**** Data for processing
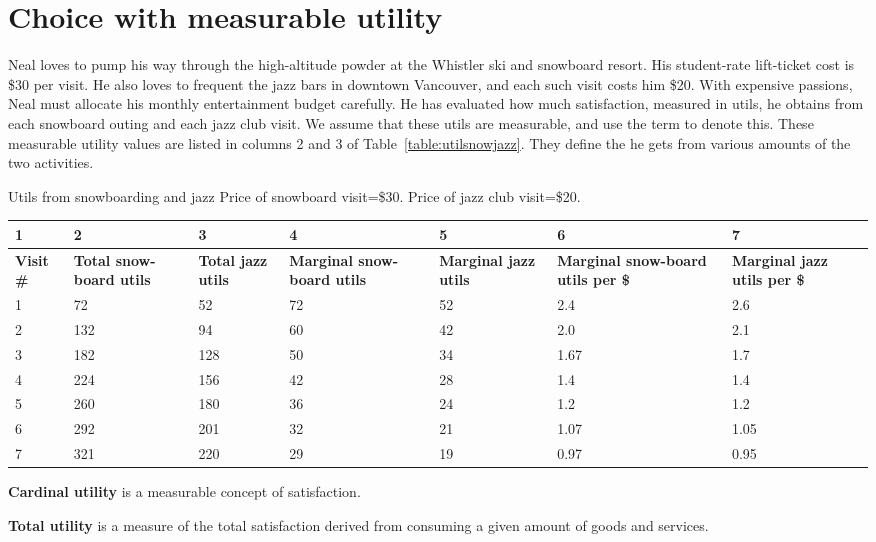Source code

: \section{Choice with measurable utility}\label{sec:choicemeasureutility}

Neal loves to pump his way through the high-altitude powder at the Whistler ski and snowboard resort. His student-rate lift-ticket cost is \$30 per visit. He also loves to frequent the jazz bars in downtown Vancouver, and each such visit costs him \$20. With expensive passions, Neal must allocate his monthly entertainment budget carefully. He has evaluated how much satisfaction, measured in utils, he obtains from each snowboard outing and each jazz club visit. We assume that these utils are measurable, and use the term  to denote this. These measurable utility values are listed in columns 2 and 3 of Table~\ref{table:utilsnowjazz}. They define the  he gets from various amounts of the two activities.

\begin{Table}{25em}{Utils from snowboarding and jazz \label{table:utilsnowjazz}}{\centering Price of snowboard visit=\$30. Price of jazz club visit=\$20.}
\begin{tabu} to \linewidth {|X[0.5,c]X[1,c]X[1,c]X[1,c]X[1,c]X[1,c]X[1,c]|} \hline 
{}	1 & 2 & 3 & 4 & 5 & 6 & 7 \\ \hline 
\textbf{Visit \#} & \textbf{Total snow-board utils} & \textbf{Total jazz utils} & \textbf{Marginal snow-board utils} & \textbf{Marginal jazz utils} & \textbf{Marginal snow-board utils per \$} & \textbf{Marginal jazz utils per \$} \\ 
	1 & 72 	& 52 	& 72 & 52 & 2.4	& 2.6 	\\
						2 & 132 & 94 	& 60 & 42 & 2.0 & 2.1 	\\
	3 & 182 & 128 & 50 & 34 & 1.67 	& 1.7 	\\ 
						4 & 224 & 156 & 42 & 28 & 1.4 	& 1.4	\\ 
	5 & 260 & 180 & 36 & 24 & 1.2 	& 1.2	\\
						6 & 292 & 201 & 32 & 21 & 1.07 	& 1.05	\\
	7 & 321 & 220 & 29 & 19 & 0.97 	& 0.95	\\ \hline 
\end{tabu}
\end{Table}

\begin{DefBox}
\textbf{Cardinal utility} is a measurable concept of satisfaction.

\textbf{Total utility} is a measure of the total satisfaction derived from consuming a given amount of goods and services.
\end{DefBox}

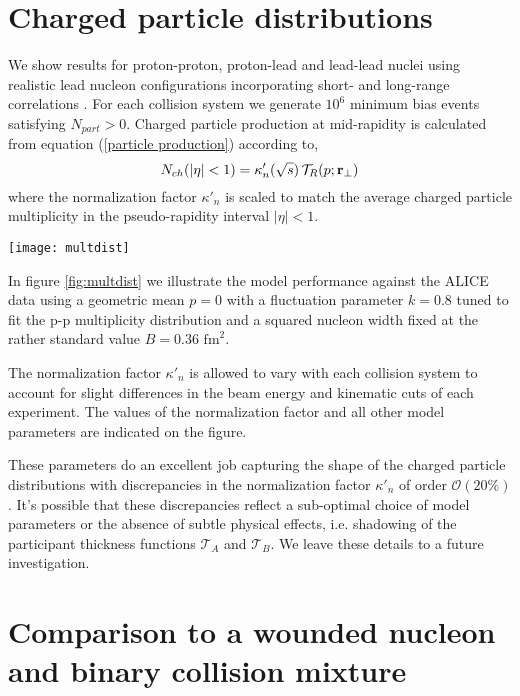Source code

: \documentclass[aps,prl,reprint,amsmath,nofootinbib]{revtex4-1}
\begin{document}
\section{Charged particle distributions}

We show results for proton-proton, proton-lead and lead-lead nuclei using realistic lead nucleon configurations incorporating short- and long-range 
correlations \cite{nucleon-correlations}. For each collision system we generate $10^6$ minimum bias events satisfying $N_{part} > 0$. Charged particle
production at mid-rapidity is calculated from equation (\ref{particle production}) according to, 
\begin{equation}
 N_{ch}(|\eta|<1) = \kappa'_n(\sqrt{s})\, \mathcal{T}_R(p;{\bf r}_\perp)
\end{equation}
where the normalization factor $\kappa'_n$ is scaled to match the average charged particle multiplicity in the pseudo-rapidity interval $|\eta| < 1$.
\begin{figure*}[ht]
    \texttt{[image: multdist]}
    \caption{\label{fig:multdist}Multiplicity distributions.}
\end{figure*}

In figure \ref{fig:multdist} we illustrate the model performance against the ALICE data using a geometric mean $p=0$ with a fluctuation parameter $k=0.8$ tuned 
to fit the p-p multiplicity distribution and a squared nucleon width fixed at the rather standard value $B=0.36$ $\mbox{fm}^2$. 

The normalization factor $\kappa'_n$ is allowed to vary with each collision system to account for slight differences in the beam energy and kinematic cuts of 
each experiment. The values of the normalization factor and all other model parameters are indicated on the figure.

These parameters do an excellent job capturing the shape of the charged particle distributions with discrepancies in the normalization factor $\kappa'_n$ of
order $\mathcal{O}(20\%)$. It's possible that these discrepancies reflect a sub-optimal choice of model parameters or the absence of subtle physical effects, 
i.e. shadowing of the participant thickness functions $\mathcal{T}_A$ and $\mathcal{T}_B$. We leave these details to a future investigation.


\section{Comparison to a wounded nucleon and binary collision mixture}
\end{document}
********
▶ [Action item] Reproduce the listing word for word, but keep the pictures out of it.

▶ [Result of the exercise]
Source code

: \section{Choice with measurable utility}\label{sec:choicemeasureutility}

Neal loves to pump his way through the high-altitude powder at the Whistler ski and snowboard resort. His student-rate lift-ticket cost is \$30 per visit. He also loves to frequent the jazz bars in downtown Vancouver, and each such visit costs him \$20. With expensive passions, Neal must allocate his monthly entertainment budget carefully. He has evaluated how much satisfaction, measured in utils, he obtains from each snowboard outing and each jazz club visit. We assume that these utils are measurable, and use the term  to denote this. These measurable utility values are listed in columns 2 and 3 of Table~\ref{table:utilsnowjazz}. They define the  he gets from various amounts of the two activities.

\begin{Table}{25em}{Utils from snowboarding and jazz \label{table:utilsnowjazz}}{\centering Price of snowboard visit=\$30. Price of jazz club visit=\$20.}
\begin{tabu} to \linewidth {|X[0.5,c]X[1,c]X[1,c]X[1,c]X[1,c]X[1,c]X[1,c]|} \hline 
{}	1 & 2 & 3 & 4 & 5 & 6 & 7 \\ \hline 
\textbf{Visit \#} & \textbf{Total snow-board utils} & \textbf{Total jazz utils} & \textbf{Marginal snow-board utils} & \textbf{Marginal jazz utils} & \textbf{Marginal snow-board utils per \$} & \textbf{Marginal jazz utils per \$} \\ 
	1 & 72 	& 52 	& 72 & 52 & 2.4	& 2.6 	\\
						2 & 132 & 94 	& 60 & 42 & 2.0 & 2.1 	\\
	3 & 182 & 128 & 50 & 34 & 1.67 	& 1.7 	\\ 
						4 & 224 & 156 & 42 & 28 & 1.4 	& 1.4	\\ 
	5 & 260 & 180 & 36 & 24 & 1.2 	& 1.2	\\
						6 & 292 & 201 & 32 & 21 & 1.07 	& 1.05	\\
	7 & 321 & 220 & 29 & 19 & 0.97 	& 0.95	\\ \hline 
\end{tabu}
\end{Table}

\begin{DefBox}
\textbf{Cardinal utility} is a measurable concept of satisfaction.

\textbf{Total utility} is a measure of the total satisfaction derived from consuming a given amount of goods and services.
\end{DefBox}

Source code

: \documentclass[aps,prl,reprint,amsmath,nofootinbib]{revtex4-1}
\begin{document}
\section{Charged particle distributions}

We show results for proton-proton, proton-lead and lead-lead nuclei using realistic lead nucleon configurations incorporating short- and long-range 
correlations \cite{nucleon-correlations}. For each collision system we generate $10^6$ minimum bias events satisfying $N_{part} > 0$. Charged particle
production at mid-rapidity is calculated from equation (\ref{particle production}) according to, 
\begin{equation}
 N_{ch}(|\eta|<1) = \kappa'_n(\sqrt{s})\, \mathcal{T}_R(p;{\bf r}_\perp)
\end{equation}
where the normalization factor $\kappa'_n$ is scaled to match the average charged particle multiplicity in the pseudo-rapidity interval $|\eta| < 1$.
\begin{figure*}[ht]
    \texttt{[image: multdist]}
    \caption{\label{fig:multdist}Multiplicity distributions.}
\end{figure*}

In figure \ref{fig:multdist} we illustrate the model performance against the ALICE data using a geometric mean $p=0$ with a fluctuation parameter $k=0.8$ tuned 
to fit the p-p multiplicity distribution and a squared nucleon width fixed at the rather standard value $B=0.36$ $\mbox{fm}^2$. 

The normalization factor $\kappa'_n$ is allowed to vary with each collision system to account for slight differences in the beam energy and kinematic cuts of 
each experiment. The values of the normalization factor and all other model parameters are indicated on the figure.

These parameters do an excellent job capturing the shape of the charged particle distributions with discrepancies in the normalization factor $\kappa'_n$ of
order $\mathcal{O}(20\%)$. It's possible that these discrepancies reflect a sub-optimal choice of model parameters or the absence of subtle physical effects, 
i.e. shadowing of the participant thickness functions $\mathcal{T}_A$ and $\mathcal{T}_B$. We leave these details to a future investigation.


\section{Comparison to a wounded nucleon and binary collision mixture}
\end{document}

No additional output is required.